▸ Work required
Work out how many lines of the data hold the string "example", and reply with that number alone.

▸ Information shown

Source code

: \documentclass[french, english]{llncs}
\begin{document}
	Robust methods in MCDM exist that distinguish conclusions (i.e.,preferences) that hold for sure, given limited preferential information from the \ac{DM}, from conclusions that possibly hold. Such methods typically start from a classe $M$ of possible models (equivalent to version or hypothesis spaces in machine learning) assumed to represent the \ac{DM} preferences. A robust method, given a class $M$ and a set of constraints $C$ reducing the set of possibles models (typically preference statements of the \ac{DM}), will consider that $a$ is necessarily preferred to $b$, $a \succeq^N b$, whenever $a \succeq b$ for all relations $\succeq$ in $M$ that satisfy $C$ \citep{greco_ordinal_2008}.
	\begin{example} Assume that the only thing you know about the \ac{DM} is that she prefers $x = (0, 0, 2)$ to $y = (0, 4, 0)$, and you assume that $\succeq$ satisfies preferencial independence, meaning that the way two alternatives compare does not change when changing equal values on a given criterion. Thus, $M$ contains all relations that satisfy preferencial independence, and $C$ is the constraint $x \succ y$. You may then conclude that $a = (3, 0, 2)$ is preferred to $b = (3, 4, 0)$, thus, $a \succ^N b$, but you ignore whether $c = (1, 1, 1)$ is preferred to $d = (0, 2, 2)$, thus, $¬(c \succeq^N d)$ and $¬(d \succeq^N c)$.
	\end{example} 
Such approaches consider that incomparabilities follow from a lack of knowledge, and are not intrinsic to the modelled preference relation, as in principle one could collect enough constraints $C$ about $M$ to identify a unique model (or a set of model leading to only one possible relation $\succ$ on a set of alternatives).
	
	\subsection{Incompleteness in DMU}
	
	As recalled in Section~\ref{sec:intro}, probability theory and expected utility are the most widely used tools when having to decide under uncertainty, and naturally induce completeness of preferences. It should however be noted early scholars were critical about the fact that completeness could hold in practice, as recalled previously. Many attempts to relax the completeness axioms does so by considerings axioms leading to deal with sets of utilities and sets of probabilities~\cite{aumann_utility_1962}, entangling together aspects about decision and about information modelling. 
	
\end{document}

▸ Response
2